[[ Raw data, beginning ]]
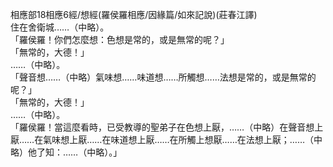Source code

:相應部18相應6經/想經(羅侯羅相應/因緣篇/如來記說)(莊春江譯)  
住在舍衛城……（中略）。  
「羅侯羅！你們怎麼想：色想是常的，或是無常的呢？」  
「無常的，大德！」  
……（中略）。  
「聲音想……（中略）氣味想……味道想……所觸想……法想是常的，或是無常的呢？」  
「無常的，大德！」  
……（中略）。  
「羅侯羅！當這麼看時，已受教導的聖弟子在色想上厭，……（中略）在聲音想上厭……在氣味想上厭……在味道想上厭……在所觸上想厭……在法想上厭；……（中略）他了知：……（中略）。」  
  
  
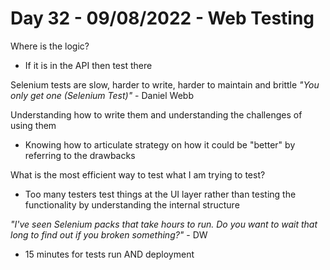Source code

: # Day 32 - 09/08/2022 - Web Testing

Where is the logic?
- If it is in the API then test there


Selenium tests are slow, harder to write, harder to maintain and brittle
*"You only get one (Selenium Test)"* - Daniel Webb


Understanding how to write them and understanding the challenges of using them
- Knowing how to articulate strategy on how it could be "better" by referring to the drawbacks


What is the most efficient way to test what I am trying to test?
- Too many testers test things at the UI layer rather than testing the functionality by understanding the internal structure

*"I've seen Selenium packs that take hours to run. Do you want to wait that long to find out if you broken something?"* - DW
- 15 minutes for tests run AND deployment
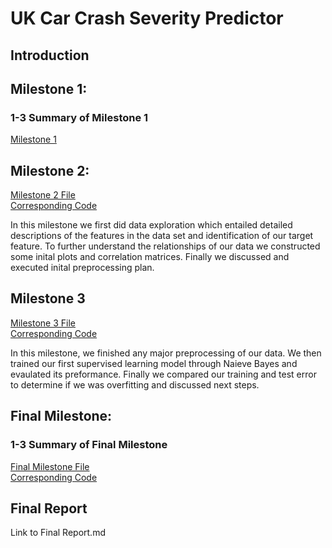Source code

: # UK Car Crash Severity Predictor
## Introduction
## Milestone 1:
### 1-3 Summary of Milestone 1
[Milestone 1](milestone_1.md)

## Milestone 2:
[Milestone 2 File](milestone_2.md)<br>
[Corresponding Code](milestone_2.ipynb)

In this milestone we first did data exploration which entailed detailed descriptions of the features in the data set and identification of our target feature. To further understand the relationships of our data we constructed some inital plots and correlation matrices. Finally we discussed and executed inital preprocessing plan.

## Milestone 3
[Milestone 3 File](milestone_3.md)<br>
[Corresponding Code](milestone_3.ipynb)

In this milestone, we finished any major preprocessing of our data. We then trained our first supervised learning model through Naieve Bayes and evaulated its preformance. Finally we compared our training and test error to determine if we was overfitting and discussed next steps.


## Final Milestone:
### 1-3 Summary of Final Milestone
[Final Milestone File](final_milestone.md)<br>
[Corresponding Code](final_milestone.ipynb)

## Final Report
Link to Final Report.md
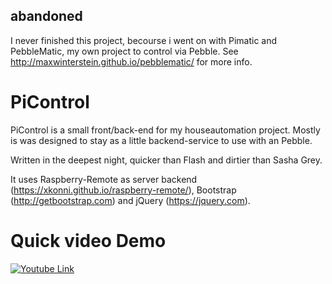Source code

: abandoned
---
I never finished this project, becourse i went on with Pimatic and PebbleMatic, my own project to control via Pebble. See http://maxwinterstein.github.io/pebblematic/ for more info.

# PiControl

PiControl is a small front/back-end for my houseautomation project. Mostly is was designed to stay as a little backend-service to use with an Pebble. 

Written in the deepest night, quicker than Flash and dirtier than Sasha Grey.

It uses Raspberry-Remote as server backend (https://xkonni.github.io/raspberry-remote/), Bootstrap (http://getbootstrap.com) and jQuery (https://jquery.com).

# Quick video Demo
[![Youtube Link](http://img.youtube.com/vi/aCD4uR0qaiI/0.jpg)](http://www.youtube.com/watch?v=aCD4uR0qaiI)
[[ Raw data, end ]]
About this exercise:
Give the count, and only the count, of lines in these records that hold the string "than".

Answer to this problem:
2